Jesus often spoke about prayer as persistence. Ask, and you will receive. Seek, and you will find. Knock, and the door will be opened to you. So perhaps the most important thing about prayer is practice. Pray when you rise and when you lie down. Pray when you are at home and when you are away. Pray before meals and when you wash dishes and as you rock the baby. Pray as you step into the fray of life’s turbulence, and as you step back out for Sabbath rest. Pray when you are cranky and when you are exuberant. Pray the psalms, pray poetry, pray your own prayers. Pray kneeling and with your forehead pressed to the ground. Pray with your hands folded or your palms raised. Pray singing, pray silently, pray weeping, pray alone, pray with your children, with your lover. Just pray. The only way to learn to pray is by doing it. It is as simple as breathing, as natural as being with God, as profound as yielding to that which is greater than you—the God who is love.
Make no mistake, the purpose of prayer is to yield to love—to allow God’s love to inundate our lives and spill over into the lives of others; to invite God’s powerful love to unleash in us compassion for our enemies and empathy for our neighbors; to rest in the knowledge that we live daily in the arms of love.
Prayer will change you, and it will also change the world. I invite you this holy season, then, to join me in prayer--especially for the grieving.
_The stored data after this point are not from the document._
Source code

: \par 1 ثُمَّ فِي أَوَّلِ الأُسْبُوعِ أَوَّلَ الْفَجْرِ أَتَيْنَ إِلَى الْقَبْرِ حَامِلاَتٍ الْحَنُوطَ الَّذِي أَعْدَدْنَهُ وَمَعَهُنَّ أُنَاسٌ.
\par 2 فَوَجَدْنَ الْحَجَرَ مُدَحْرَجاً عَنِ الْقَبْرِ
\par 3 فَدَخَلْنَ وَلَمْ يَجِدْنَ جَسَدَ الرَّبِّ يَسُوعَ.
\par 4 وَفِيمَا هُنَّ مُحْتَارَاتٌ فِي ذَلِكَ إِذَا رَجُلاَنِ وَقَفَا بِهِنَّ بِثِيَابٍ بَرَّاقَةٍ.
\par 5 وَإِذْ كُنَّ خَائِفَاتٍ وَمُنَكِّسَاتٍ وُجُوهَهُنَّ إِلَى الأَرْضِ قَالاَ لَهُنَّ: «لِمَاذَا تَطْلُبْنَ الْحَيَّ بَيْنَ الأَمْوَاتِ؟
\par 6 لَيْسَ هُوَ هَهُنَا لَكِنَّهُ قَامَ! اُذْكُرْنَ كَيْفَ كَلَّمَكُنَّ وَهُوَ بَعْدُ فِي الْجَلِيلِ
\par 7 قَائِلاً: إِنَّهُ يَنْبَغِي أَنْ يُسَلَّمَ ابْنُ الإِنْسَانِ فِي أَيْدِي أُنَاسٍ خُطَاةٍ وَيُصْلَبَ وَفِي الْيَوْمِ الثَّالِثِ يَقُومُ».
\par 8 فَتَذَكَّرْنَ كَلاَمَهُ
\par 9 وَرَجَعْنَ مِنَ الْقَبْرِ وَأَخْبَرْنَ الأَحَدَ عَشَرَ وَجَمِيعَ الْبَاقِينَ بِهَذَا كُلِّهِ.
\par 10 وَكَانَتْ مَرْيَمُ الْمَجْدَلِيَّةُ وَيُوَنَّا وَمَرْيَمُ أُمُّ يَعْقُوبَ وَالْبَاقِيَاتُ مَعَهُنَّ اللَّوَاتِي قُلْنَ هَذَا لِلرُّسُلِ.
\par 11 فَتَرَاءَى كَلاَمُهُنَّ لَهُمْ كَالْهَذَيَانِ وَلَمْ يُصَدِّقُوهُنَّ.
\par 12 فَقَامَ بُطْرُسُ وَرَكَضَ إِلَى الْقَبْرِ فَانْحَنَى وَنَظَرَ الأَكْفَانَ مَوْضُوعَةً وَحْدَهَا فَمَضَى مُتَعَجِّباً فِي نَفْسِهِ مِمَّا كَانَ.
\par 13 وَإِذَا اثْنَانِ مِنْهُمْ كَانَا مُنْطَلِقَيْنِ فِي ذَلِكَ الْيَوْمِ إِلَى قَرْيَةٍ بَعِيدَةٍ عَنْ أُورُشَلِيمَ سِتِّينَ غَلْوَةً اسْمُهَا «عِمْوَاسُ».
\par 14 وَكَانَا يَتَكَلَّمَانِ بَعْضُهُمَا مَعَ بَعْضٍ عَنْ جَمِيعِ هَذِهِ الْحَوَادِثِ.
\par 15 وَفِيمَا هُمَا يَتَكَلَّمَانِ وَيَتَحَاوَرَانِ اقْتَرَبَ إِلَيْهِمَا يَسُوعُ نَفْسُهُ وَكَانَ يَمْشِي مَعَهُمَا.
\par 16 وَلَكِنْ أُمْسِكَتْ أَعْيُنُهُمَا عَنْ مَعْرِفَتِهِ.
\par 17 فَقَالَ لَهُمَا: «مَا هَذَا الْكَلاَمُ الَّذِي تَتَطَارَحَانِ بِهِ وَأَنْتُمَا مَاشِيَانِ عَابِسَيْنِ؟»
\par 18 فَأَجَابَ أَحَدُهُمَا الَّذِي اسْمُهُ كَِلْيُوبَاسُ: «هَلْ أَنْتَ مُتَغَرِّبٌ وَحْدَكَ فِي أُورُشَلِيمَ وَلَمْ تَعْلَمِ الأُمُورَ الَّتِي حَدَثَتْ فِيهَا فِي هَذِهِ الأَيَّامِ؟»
Especially for our enemies. Especially for the least, the lost, the left out. Let us pray for the impossible, for it will plant the seeds of what might be. Let us pray until--our knees weary with effort--we lean into the prayers of the parents of Parkland; let us find solidarity in this holy act. Let our prayers burn away any obstacle to love, for love is the ultimate antidote to violence.
 Roberta C. Bondi, To Love as God Loves, p. 99.
 Roberta C. Bondi, To Love as God Loves, p. 85-86.